The printing press didn't create AI, it changed the world in a way AI depends on. It made knowledge copyable at scale, more standardized, and easier to organize and reference. Once texts could be reproduced reliably, ideas stopped being fragile, local, and slow-moving and started behaving more like an ecosystem you could build on, critique, and extend. That's the long runway that eventually leads to things like searchable corpora, knowledge graphs, and machine-trained language systems One clean example of knowledge scaling is the Encyclopaedia. In the 1700s, Diderot and collaborators turned huge amounts of science, arts, and trades into a multi-volume reference work, 17 volumes of text plus 11 volumes of plates (and later supplements and indexes). That's a very early knowledge base move: take scattered expertise, standardize it into a shared format, and distribute it so thousands of people can start from the same baseline rather than reinventing it privately. This matters for AI because modern AI scales by learning patterns from large, consistent bodies of text. The printing press is one of the historical forces that made that kind of large-scale, repeatable written record possible in the first place first in print, and later after digitization as machine-readable data. In other words, the press helped turn human knowledge into something that could be aggregated, indexed, and eventually computed over.

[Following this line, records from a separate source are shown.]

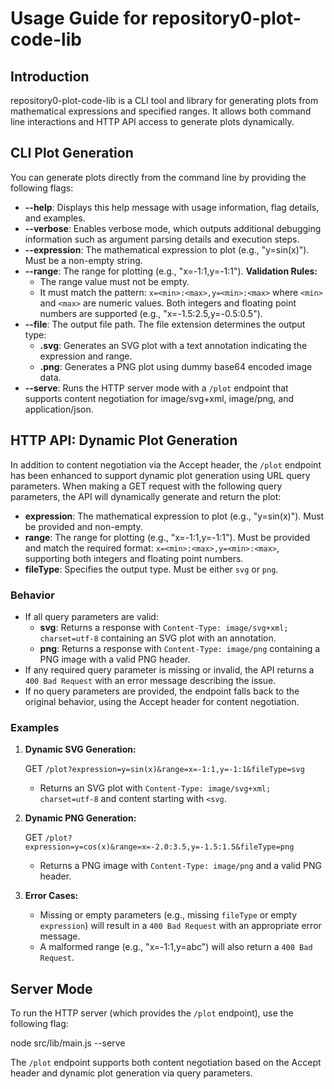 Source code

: # Usage Guide for repository0-plot-code-lib

## Introduction

repository0-plot-code-lib is a CLI tool and library for generating plots from mathematical expressions and specified ranges. It allows both command line interactions and HTTP API access to generate plots dynamically.

## CLI Plot Generation

You can generate plots directly from the command line by providing the following flags:

- **--help**: Displays this help message with usage information, flag details, and examples.
- **--verbose**: Enables verbose mode, which outputs additional debugging information such as argument parsing details and execution steps.
- **--expression**: The mathematical expression to plot (e.g., "y=sin(x)"). Must be a non-empty string.
- **--range**: The range for plotting (e.g., "x=-1:1,y=-1:1"). **Validation Rules:**
  - The range value must not be empty.
  - It must match the pattern: `x=<min>:<max>,y=<min>:<max>` where `<min>` and `<max>` are numeric values. Both integers and floating point numbers are supported (e.g., "x=-1.5:2.5,y=-0.5:0.5").
- **--file**: The output file path. The file extension determines the output type:
  - **.svg**: Generates an SVG plot with a text annotation indicating the expression and range.
  - **.png**: Generates a PNG plot using dummy base64 encoded image data.
- **--serve**: Runs the HTTP server mode with a `/plot` endpoint that supports content negotiation for image/svg+xml, image/png, and application/json.

## HTTP API: Dynamic Plot Generation

In addition to content negotiation via the Accept header, the `/plot` endpoint has been enhanced to support dynamic plot generation using URL query parameters. When making a GET request with the following query parameters, the API will dynamically generate and return the plot:

- **expression**: The mathematical expression to plot (e.g., "y=sin(x)"). Must be provided and non-empty.
- **range**: The range for plotting (e.g., "x=-1:1,y=-1:1"). Must be provided and match the required format: `x=<min>:<max>,y=<min>:<max>`, supporting both integers and floating point numbers.
- **fileType**: Specifies the output type. Must be either `svg` or `png`.

### Behavior

- If all query parameters are valid:
  - **svg**: Returns a response with `Content-Type: image/svg+xml; charset=utf-8` containing an SVG plot with an annotation.
  - **png**: Returns a response with `Content-Type: image/png` containing a PNG image with a valid PNG header.
- If any required query parameter is missing or invalid, the API returns a `400 Bad Request` with an error message describing the issue.
- If no query parameters are provided, the endpoint falls back to the original behavior, using the Accept header for content negotiation.

### Examples

1. **Dynamic SVG Generation:**

   GET `/plot?expression=y=sin(x)&range=x=-1:1,y=-1:1&fileType=svg`

   - Returns an SVG plot with `Content-Type: image/svg+xml; charset=utf-8` and content starting with `<svg`.

2. **Dynamic PNG Generation:**

   GET `/plot?expression=y=cos(x)&range=x=-2.0:3.5,y=-1.5:1.5&fileType=png`

   - Returns a PNG image with `Content-Type: image/png` and a valid PNG header.

3. **Error Cases:**

   - Missing or empty parameters (e.g., missing `fileType` or empty `expression`) will result in a `400 Bad Request` with an appropriate error message.
   - A malformed range (e.g., "x=-1:1,y=abc") will also return a `400 Bad Request`.

## Server Mode

To run the HTTP server (which provides the `/plot` endpoint), use the following flag:

   node src/lib/main.js --serve

The `/plot` endpoint supports both content negotiation based on the Accept header and dynamic plot generation via query parameters.
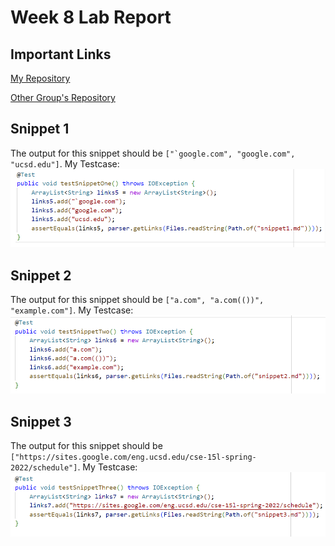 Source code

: # Week 8 Lab Report
## Important Links
[My Repository](https://github.com/ujik500/markdown-parser.git)

[Other Group's Repository](https://github.com/rmccrystal/markdown-parser)

## Snippet 1
The output for this snippet should be ``["`google.com", "google.com", "ucsd.edu"]``.
My Testcase:
![image1](week8pic1.PNG)

## Snippet 2
The output for this snippet should be ``["a.com", "a.com(())", "example.com"]``.
My Testcase:
![image2](week8pic2.PNG)

## Snippet 3
The output for this snippet should be ``["https://sites.google.com/eng.ucsd.edu/cse-15l-spring-2022/schedule"]``.
My Testcase:
![image3](week8pic3.PNG)
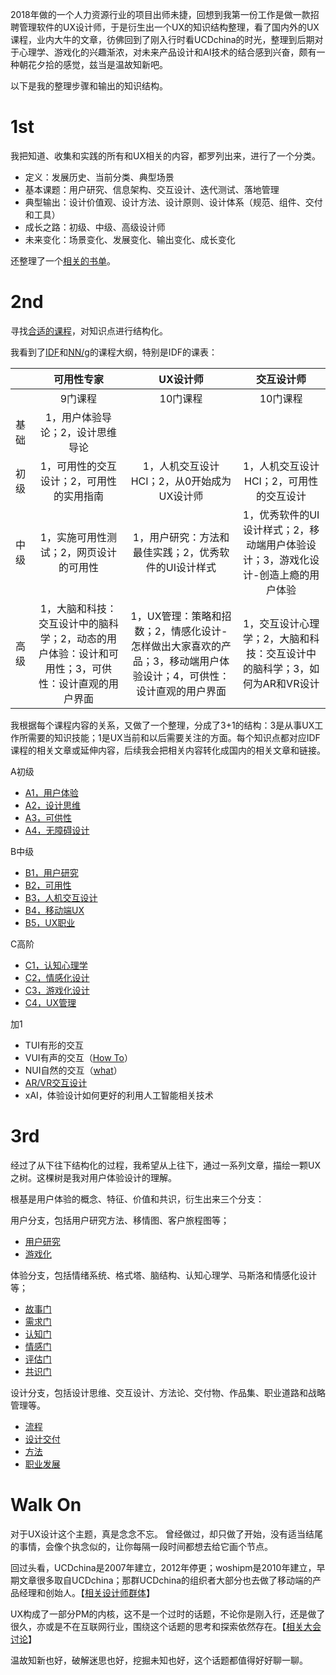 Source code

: 2018年做的一个人力资源行业的项目出师未捷，回想到我第一份工作是做一款招聘管理软件的UX设计师，于是衍生出一个UX的知识结构整理，看了国内外的UX课程，业内大牛的文章，彷佛回到了刚入行时看UCDchina的时光，整理到后期对于心理学、游戏化的兴趣渐浓，对未来产品设计和AI技术的结合感到兴奋，颇有一种朝花夕拾的感觉，兹当是温故知新吧。

以下是我的整理步骤和输出的知识结构。

# 1st
我把知道、收集和实践的所有和UX相关的内容，都罗列出来，进行了一个分类。
* 定义：发展历史、当前分类、典型场景
* 基本课题：用户研究、信息架构、交互设计、迭代测试、落地管理
* 典型输出：设计价值观、设计方法、设计原则、设计体系（规范、组件、交付和工具）
* 成长之路：初级、中级、高级设计师
* 未来变化：场景变化、发展变化、输出变化、成长变化

还整理了一个[相关的书单]()。

# 2nd
寻找[合适的课程]()，对知识点进行结构化。

我看到了[IDF](https://www.interaction-design.org/)和[NN/g](https://www.nngroup.com/training/)的课程大纲，特别是IDF的课表：

|    | **可用性专家**   | **UX设计师**   | **交互设计师**   | 
|:----|:----:|:----:|:----:|
|    | 9门课程 | 10门课程 | 10门课程 | 
| 基础 | 1，用户体验导论；2，设计思维导论 |    |    | 
| 初级 | 1，可用性的交互设计；2，可用性的实用指南 | 1，人机交互设计HCI；2，从0开始成为UX设计师   | 1，人机交互设计HCI；2，可用性的交互设计 | 
| 中级 | 1，实施可用性测试；2，网页设计的可用性 | 1，用户研究：方法和最佳实践；2，优秀软件的UI设计样式 | 1，优秀软件的UI设计样式；2，移动端用户体验设计；3，游戏化设计-创造上瘾的用户体验 | 
| 高级 | 1，大脑和科技：交互设计中的脑科学；2，动态的用户体验：设计和可用性；3，可供性：设计直观的用户界面   | 1，UX管理：策略和招数；2，情感化设计-怎样做出大家喜欢的产品；3，移动端用户体验设计；4，可供性：设计直观的用户界面   | 1，交互设计心理学；2，大脑和科技：交互设计中的脑科学；3，如何为AR和VR设计   | 


我根据每个课程内容的关系，又做了一个整理，分成了3+1的结构：3是从事UX工作所需要的知识技能；1是UX当前和以后需要关注的方面。每个知识点都对应IDF课程的相关文章或延伸内容，后续我会把相关内容转化成国内的相关文章和链接。

A初级
* [A1，用户体验](https://shimo.im/docs/wRhC9xRjcpwXcCJC/)
* [A2，设计思维](https://shimo.im/docs/HGrvdH8vCRyWDT6r/)
* [A3，可供性](https://shimo.im/docs/h96kkVQw3GcKxGRt/)
* [A4，无障碍设计](https://shimo.im/docs/rDVPKc8C88JgdJrD/)

B中级
* [B1，用户研究](https://shimo.im/docs/c36Dh3jX69RYy8hq/)
* [B2，可用性](https://shimo.im/docs/d6TT8RdckwKHXHXp/)
* [B3，人机交互设计](https://shimo.im/docs/k8vrckpqXKyXHyXC/)
* [B4，移动端UX](https://shimo.im/docs/J9D96CtgKTCVGw6k/)
* [B5，UX职业](https://shimo.im/docs/DxxDDhhqrWKkJ6pP/)

C高阶
* [C1，认知心理学](https://shimo.im/docs/c3CYyPQdKkKHH9Jj/)
* [C2，情感化设计](https://shimo.im/docs/JtxvwTcCrTRYvChT/)
* [C3，游戏化设计](https://shimo.im/docs/dXVVgYcKDTQ8kjq3/)
* [C4，UX管理](https://shimo.im/docs/cdPWHHvWjWXrTgyc/)

加1
* TUI有形的交互
* VUI有声的交互（[How To](https://www.interaction-design.org/literature/article/how-to-design-voice-user-interfaces)）
* NUI自然的交互（[what](https://www.interaction-design.org/literature/article/natural-user-interfaces-what-are-they-and-how-do-you-design-user-interfaces-that-feel-natural)）
* [AR/VR交互设计](https://shimo.im/docs/cpVVdTJqyQdH3YvR/)
* xAI，体验设计如何更好的利用人工智能相关技术

# 3rd
经过了从下往下结构化的过程，我希望从上往下，通过一系列文章，描绘一颗UX之树。这棵树是我对用户体验设计的理解。

根基是用户体验的概念、特征、价值和共识，衍生出来三个分支：

用户分支，包括用户研究方法、移情图、客户旅程图等；
* [用户研究]()
* [游戏化]()

体验分支，包括情绪系统、格式塔、脑结构、认知心理学、马斯洛和情感化设计等；
* [故事门]()
* [需求门]()
* [认知门]()
* [情感门]()
* [评估门]()
* [共识门]()

设计分支，包括设计思维、交互设计、方法论、交付物、作品集、职业道路和战略管理等。
* [流程]()
* [设计交付]()
* [方法]()
* [职业发展]()

# Walk On
对于UX设计这个主题，真是念念不忘。
曾经做过，却只做了开始，没有适当结尾的事情，会像个执念似的，让你每隔一段时间都想去给它画个节点。

回过头看，UCDchina是2007年建立，2012年停更；woshipm是2010年建立，早期文章很多取自UCDchina；那群UCDchina的组织者大部分也去做了移动端的产品经理和创始人。【[相关设计师群体]()】

UX构成了一部分PM的内核，这不是一个过时的话题，不论你是刚入行，还是做了很久，亦或是不在互联网行业，围绕这个话题的思考和探索依然存在。【[相关大会讨论](https://shimo.im/docs/dN72lUjiTPcyEkZN/)】

温故知新也好，破解迷思也好，挖掘未知也好，这个话题都值得好好聊一聊。
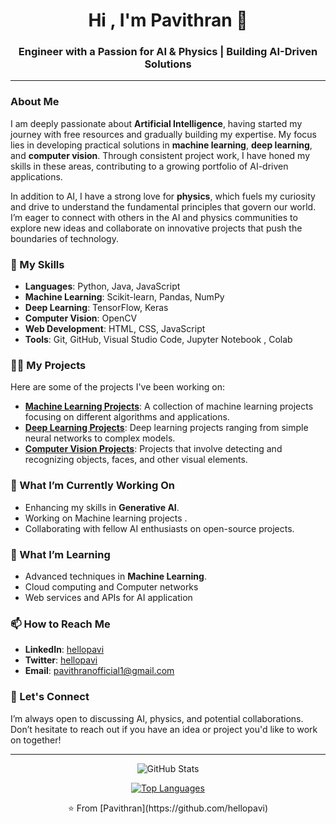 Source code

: <h1 align="center">Hi , I'm Pavithran 👋</h1>
<h3 align="center">Engineer with a Passion for AI & Physics | Building AI-Driven Solutions</h3>


---
### About Me

I am deeply passionate about **Artificial Intelligence**, having started my journey with free resources and gradually building my expertise. My focus lies in developing practical solutions in **machine learning**, **deep learning**, and **computer vision**. Through consistent project work, I have honed my skills in these areas, contributing to a growing portfolio of AI-driven applications.

In addition to AI, I have a strong love for **physics**, which fuels my curiosity and drive to understand the fundamental principles that govern our world. I’m eager to connect with others in the AI and physics communities to explore new ideas and collaborate on innovative projects that push the boundaries of technology.

### 🚀 My Skills

- **Languages**: Python, Java, JavaScript
- **Machine Learning**: Scikit-learn, Pandas, NumPy
- **Deep Learning**: TensorFlow, Keras
- **Computer Vision**: OpenCV
- **Web Development**: HTML, CSS, JavaScript
- **Tools**: Git, GitHub, Visual Studio Code, Jupyter Notebook , Colab

### 🧑‍💻 My Projects

Here are some of the projects I've been working on:

- **[Machine Learning Projects](https://github.com/hellopavi/machine_learning_projects)**: A collection of machine learning projects focusing on different algorithms and applications.
- **[Deep Learning Projects](https://github.com/hellopavi/deep_learning_projects)**: Deep learning projects ranging from simple neural networks to complex models.
- **[Computer Vision Projects](https://github.com/hellopavi/opencv_projects)**: Projects that involve detecting and recognizing objects, faces, and other visual elements.

### 🔭 What I’m Currently Working On

- Enhancing my skills in **Generative AI**.
- Working on Machine learning projects .
- Collaborating with fellow AI enthusiasts on open-source projects.

### 🌱 What I’m Learning

- Advanced techniques in **Machine Learning**.
- Cloud computing and Computer networks
- Web services and APIs for AI application

### 📫 How to Reach Me

- **LinkedIn**: [hellopavi](https://www.linkedin.com/in/hellopavi)
- **Twitter**: [hellopavi](https://twitter.com/hellopavi)
- **Email**: pavithranofficial1@gmail.com

### 💬 Let's Connect

I’m always open to discussing AI, physics, and potential collaborations. Don’t hesitate to reach out if you have an idea or project you'd like to work on together!

---

<p align="center">
    <img src="https://github-readme-stats.vercel.app/api?username=hellopavi&show_icons=true&theme=radical" alt="GitHub Stats">
</p>

<p align="center">
    <a href="https://github.com/hellopavi?tab=repositories">
        <img src="https://github-readme-stats.vercel.app/api/top-langs/?username=hellopavi&layout=compact&theme=radical" alt="Top Languages">
    </a>
</p>

<p align="center">⭐️ From [Pavithran](https://github.com/hellopavi) </p>

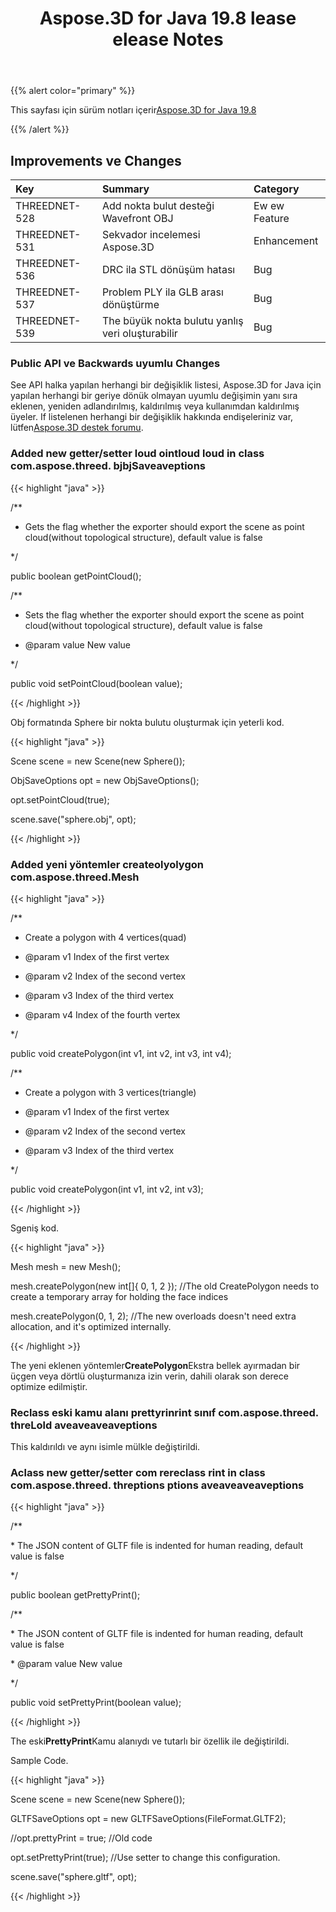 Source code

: ﻿---
title: Aspose.3D for Java 19.8 lease elease Notes
type: docs
weight: 50
url: /tr/java/aspose-3d-for-java-19-8-release-notes/
---
{{% alert color="primary" %}} 

This sayfası için sürüm notları içerir[Aspose.3D for Java 19.8](https://repository.aspose.com/webapp/#/artifacts/browse/tree/General/repo/com/aspose/aspose-3d/19.8)

{{% /alert %}} 
## **Improvements ve Changes**

|**Key**|**Summary**|**Category**|
|:- |:- |:- |
|THREEDNET-528|Add nokta bulut desteği Wavefront OBJ|Ew ew Feature|
|THREEDNET-531|Sekvador incelemesi Aspose.3D|Enhancement|
|THREEDNET-536 |DRC ila STL dönüşüm hatası|Bug|
|THREEDNET-537|Problem PLY ila GLB arası dönüştürme|Bug|
|THREEDNET-539|The büyük nokta bulutu yanlış veri oluşturabilir|Bug|
### **Public API ve Backwards uyumlu Changes**
See API halka yapılan herhangi bir değişiklik listesi, Aspose.3D for Java için yapılan herhangi bir geriye dönük olmayan uyumlu değişimin yanı sıra eklenen, yeniden adlandırılmış, kaldırılmış veya kullanımdan kaldırılmış üyeler. If listelenen herhangi bir değişiklik hakkında endişeleriniz var, lütfen[Aspose.3D destek forumu](https://forum.aspose.com/c/3d).
### **Added new getter/setter loud ointloud loud in class com.aspose.threed. bjbjSaveaveptions**
{{< highlight "java" >}}

 /**

 * Gets the flag whether the exporter should export the scene as point cloud(without topological structure), default value is false

 */

public boolean getPointCloud();

/**

 * Sets the flag whether the exporter should export the scene as point cloud(without topological structure), default value is false

 * @param value New value

 */

public void setPointCloud(boolean value);

{{< /highlight >}}

Obj formatında Sphere bir nokta bulutu oluşturmak için yeterli kod.

{{< highlight "java" >}}

 Scene scene = new Scene(new Sphere());

ObjSaveOptions opt = new ObjSaveOptions();

opt.setPointCloud(true);

scene.save("sphere.obj", opt);

{{< /highlight >}}
### **Added yeni yöntemler createolyolygon com.aspose.threed.Mesh**
{{< highlight "java" >}}

 /**

 * Create a polygon with 4 vertices(quad)

 * @param v1 Index of the first vertex

 * @param v2 Index of the second vertex

 * @param v3 Index of the third vertex

 * @param v4 Index of the fourth vertex

 */

public void createPolygon(int v1, int v2, int v3, int v4);

/**

 * Create a polygon with 3 vertices(triangle)

 * @param v1 Index of the first vertex

 * @param v2 Index of the second vertex

 * @param v3 Index of the third vertex

 */

public void createPolygon(int v1, int v2, int v3);

{{< /highlight >}}

Sgeniş kod.

{{< highlight "java" >}}

 Mesh mesh = new Mesh();

mesh.createPolygon(new int[]{ 0, 1, 2 }); //The old CreatePolygon needs to create a temporary array for holding the face indices

mesh.createPolygon(0, 1, 2); //The new overloads doesn't need extra allocation, and it's optimized internally.

{{< /highlight >}}

The yeni eklenen yöntemler**CreatePolygon**Ekstra bellek ayırmadan bir üçgen veya dörtlü oluşturmanıza izin verin, dahili olarak son derece optimize edilmiştir.


### **Reclass eski kamu alanı prettyrinrint sınıf com.aspose.threed. threLold aveaveaveaveptions**
This kaldırıldı ve aynı isimle mülkle değiştirildi.
### **Aclass new getter/setter com rereclass rint in class com.aspose.threed. threptions ptions aveaveaveaveptions**
{{< highlight "java" >}}

 /**

\* The JSON content of GLTF file is indented for human reading, default value is false

*/

public boolean getPrettyPrint();

/**

\* The JSON content of GLTF file is indented for human reading, default value is false

\* @param value New value

*/

public void setPrettyPrint(boolean value);

{{< /highlight >}}

The eski**PrettyPrint**Kamu alanıydı ve tutarlı bir özellik ile değiştirildi.

Sample Code.

{{< highlight "java" >}}

 Scene scene = new Scene(new Sphere());

GLTFSaveOptions opt = new GLTFSaveOptions(FileFormat.GLTF2);

//opt.prettyPrint = true; //Old code

opt.setPrettyPrint(true); //Use setter to change this configuration.

scene.save("sphere.gltf", opt);

{{< /highlight >}}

The printing press played an important role in shaping AI by normalizing the idea that knowledge could be stored, replicated, and accessed without the original author present. This cultural shift led to the development of libraries, cataloging systems and eventually information science. AI inherits these same principles by treating text as data that can be searched, clustered and modeled. One clear example of knowledge scaling is the creation of standardized catalogs and classification systems. As collections grew, librarians needed consistent metadata and controlled vocabularies to keep materials easily findable. These practices later influenced digital tagging and taxonomies. Today, we rely on labeled datasets and structured metadata to train and evaluate AI models, particularly in fields like compliance and healthcare.
I run a gutters and exterior company in Utah, but here's something I think about: both the printing press and what we do now with tech like HOVER (our 3D visualization software) are about the same thing--making complex information accessible to regular people. The printing press let one person's knowledge reach thousands instead of dozens. That scaling is exactly what happened with AI--once we could digitize and share massive amounts of text and data cheaply, machine learning had the fuel it needed. You can't train AI on knowledge that's locked in a monk's hand-copied manuscript. Here's my concrete example: HOVER takes smartphone photos and creates accurate 3D models with measurements. That's only possible because decades of architectural knowledge, building codes, and measurement techniques got digitized and scaled. One expert's knowledge became training data that now helps me show homeowners exactly what their new siding will look like before they spend a dime. We went from 30 years of experience being locked in my head to using tech that learned from millions of homes. That's the printing press effect--knowledge that scales from one to many, then gets processed into something even more useful.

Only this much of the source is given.